A medical researcher estimates the percentage of children exposed to lead-based paint, adding that he believes his estimate has a margin of error of about 10%. Explain what the margin of error means.

The true proportion is within 10% of his estimate, with some degree of confidence.

A TV newscaster reports the results of a poll of voters, and then says, "The margin of error is plus or minus 5%." Explain carefully what that means.

The true proportion is within 5% of her estimate, with some degree of confidence.

A least squares regression line was calculated to relate the length (cm) of newborn boys to their weight in kg. The line is weight=−5.95+0.1769 length. Explain in words what this model means. Should new parents (who tend to worry) be concerned if their newborn's length and weight don't fit this equation?

The weight of a newborn boy can be predicted as −5.95 kg plus 0.1769kg per cm of length. Should new parents (who tend to worry) be concerned if their newborn's length and weight don't fit this equation? No, because this is a model fit to data. No particular baby should be expected to fit this model exactly.

A professor teaching a large lecture class of 450 students wants to sample her class. To do this, she rolls a die to determine the first row to hand out a survey to. Then, she also hands out the survey to every sixth row after this first row. She says that this is a Simple Random Sample because everyone had an equal opportunity to sit in any seat and because she randomized the choice of rows. What do you think? Be specific.

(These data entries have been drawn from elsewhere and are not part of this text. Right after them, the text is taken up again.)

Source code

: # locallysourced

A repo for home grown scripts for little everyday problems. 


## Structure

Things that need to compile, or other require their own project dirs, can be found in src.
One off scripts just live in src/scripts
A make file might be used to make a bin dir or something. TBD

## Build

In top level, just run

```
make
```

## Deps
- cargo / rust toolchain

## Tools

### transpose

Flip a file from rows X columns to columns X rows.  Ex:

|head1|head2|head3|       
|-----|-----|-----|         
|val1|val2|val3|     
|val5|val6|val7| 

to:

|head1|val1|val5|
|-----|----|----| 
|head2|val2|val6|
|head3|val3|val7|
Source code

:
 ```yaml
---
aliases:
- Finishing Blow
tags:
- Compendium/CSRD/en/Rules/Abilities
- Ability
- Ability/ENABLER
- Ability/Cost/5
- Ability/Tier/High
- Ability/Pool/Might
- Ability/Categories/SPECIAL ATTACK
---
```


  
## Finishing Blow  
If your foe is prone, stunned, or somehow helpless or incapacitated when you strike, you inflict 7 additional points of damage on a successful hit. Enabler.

This is not an SRS. Although each student may have an equal chance to be in the survey, groups of friends who choose to sit together will either all be in or out of the sample, so the selection is not independent.

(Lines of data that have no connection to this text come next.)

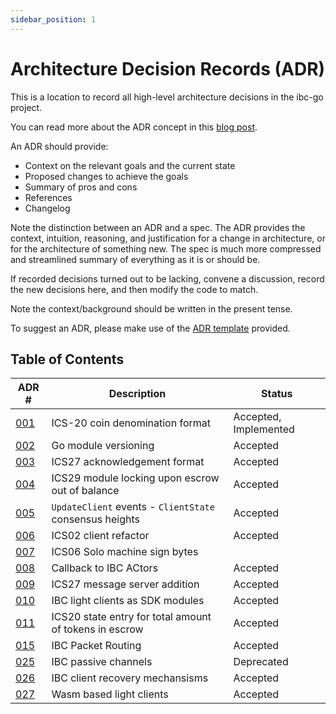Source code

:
 ```yaml
---
sidebar_position: 1
---
```


# Architecture Decision Records (ADR)

This is a location to record all high-level architecture decisions in the ibc-go project.

You can read more about the ADR concept in this [blog post](https://product.reverb.com/documenting-architecture-decisions-the-reverb-way-a3563bb24bd0#.78xhdix6t).

An ADR should provide:

- Context on the relevant goals and the current state
- Proposed changes to achieve the goals
- Summary of pros and cons
- References
- Changelog

Note the distinction between an ADR and a spec. The ADR provides the context, intuition, reasoning, and
justification for a change in architecture, or for the architecture of something
new. The spec is much more compressed and streamlined summary of everything as
it is or should be.

If recorded decisions turned out to be lacking, convene a discussion, record the new decisions here, and then modify the code to match.

Note the context/background should be written in the present tense.

To suggest an ADR, please make use of the [ADR template](@site/architecture/adr.template.md) provided.

## Table of Contents

| ADR \# | Description | Status |
| ------ | ----------- | ------ |
| [001](./adr-001-coin-source-tracing.md) | ICS-20 coin denomination format | Accepted, Implemented |
| [002](./adr-002-go-module-versioning.md) | Go module versioning | Accepted |
| [003](./adr-003-ics27-acknowledgement.md) | ICS27 acknowledgement format | Accepted |
| [004](./adr-004-ics29-lock-fee-module.md) | ICS29 module locking upon escrow out of balance | Accepted |
| [005](./adr-005-consensus-height-events.md) | `UpdateClient` events - `ClientState` consensus heights | Accepted |
| [006](./adr-006-02-client-refactor.md) | ICS02 client refactor | Accepted |
| [007](./adr-007-solomachine-signbytes.md) | ICS06 Solo machine sign bytes |
| [008](./adr-008-app-caller-cbs.md) | Callback to IBC ACtors | Accepted |
| [009](./adr-009-v6-ics27-msgserver.md) | ICS27 message server addition | Accepted |
| [010](./adr-010-light-clients-as-sdk-modules.md) | IBC light clients as SDK modules | Accepted |
| [011](./adr-011-transfer-total-escrow-state-entry.md) | ICS20 state entry for total amount of tokens in escrow | Accepted |
| [015](./adr-015-ibc-packet-receiver.md) | IBC Packet Routing | Accepted |
| [025](./adr-025-ibc-passive-channels.md) | IBC passive channels | Deprecated |
| [026](./adr-026-ibc-client-recovery-mechanisms.md) | IBC client recovery mechansisms | Accepted |
| [027](./adr-027-ibc-wasm.md) | Wasm based light clients | Accepted |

A study of 939 decision (to grant parole or not) made by a parole board produced the provided computer output. Assuming these cases are representative of all cases that may come before the board, what can be concluded?

We are 99% confident that the proportion of paroles granted by the board is between 57.4% and 61.0%.

A student is considering publishing a new magazine aimed directly at owners of Japanese automobiles. He wants to estimate the fraction of cars in the United States that are made in Japan. The computer output to the right summarizes the results of a random sample of 50 autos. Explain carefully what it tells you.

We are 99% confident that between 33.0% and 48.6% of cars in the United States are made in Japan.

A credit union took a random sample of 40 accounts and yielded the following 90% confidence interval for the mean checking account balance at the institution: $2183 < μ(balance)< $3828. What is the correct interpretation of this confidence interval?

We are 90% confident that the mean checking account balance at this credit union is between $2183 and $3828.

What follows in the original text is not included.